### Your instructions
Please copy out each line of the listing that contains the word "developed".

### Listed entries
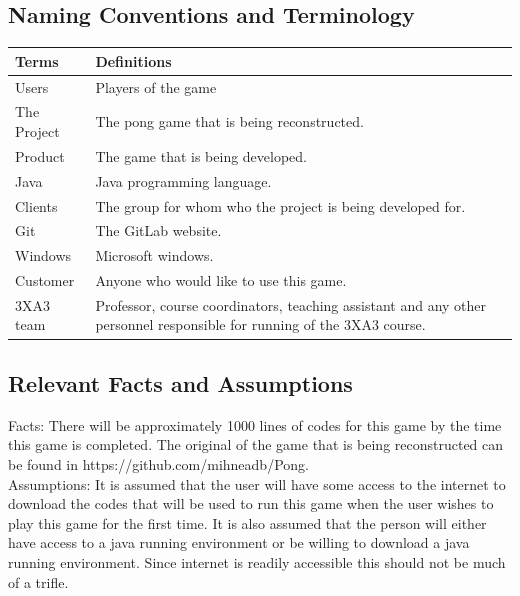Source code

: \documentclass[12pt,letterpaper]{article}
\begin{document}
\subsection{Naming Conventions and Terminology}
\begin{tabular}{|p{3cm}|p{8cm}|}
\hline
\textbf{Terms}    & \textbf{Definitions}                                                                                                                                                                                                                                                                                                                                                                                                                                \\\hline
Users &                                                                                                                                                                                            Players of the game \\\hline
The Project  & The pong game that is being reconstructed. \\\hline
Product       & The game that is being developed.
 \\\hline
Java            & Java programming language.
 \\\hline
Clients          & 	The group for whom who the project is being developed for.
 \\\hline
Git        & The GitLab website.
 \\\hline
Windows       & Microsoft windows.
 \\\hline
Customer         & Anyone who would like to use this game.
 \\\hline
3XA3 team        & Professor, course coordinators, teaching assistant and any other personnel responsible for running of the 3XA3 course.
 \\\hline
\end{tabular}


	\subsection{Relevant Facts and Assumptions}
Facts:
There will be approximately 1000 lines of codes for this game by the time this game is completed. The original of the game that is being reconstructed can be found in https://github.com/mihneadb/Pong.\\  


\noindent Assumptions:
It is assumed that the user will have some access to the internet to download the codes that will be used to run this game when the user wishes to play this game for the first time. It is also assumed that the person will either have access to a java running environment or be willing to download a java running environment. Since internet is readily accessible this should not be much of a trifle.
\end{document}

### Exercise result
Product       & The game that is being developed.
Clients          & 	The group for whom who the project is being developed for.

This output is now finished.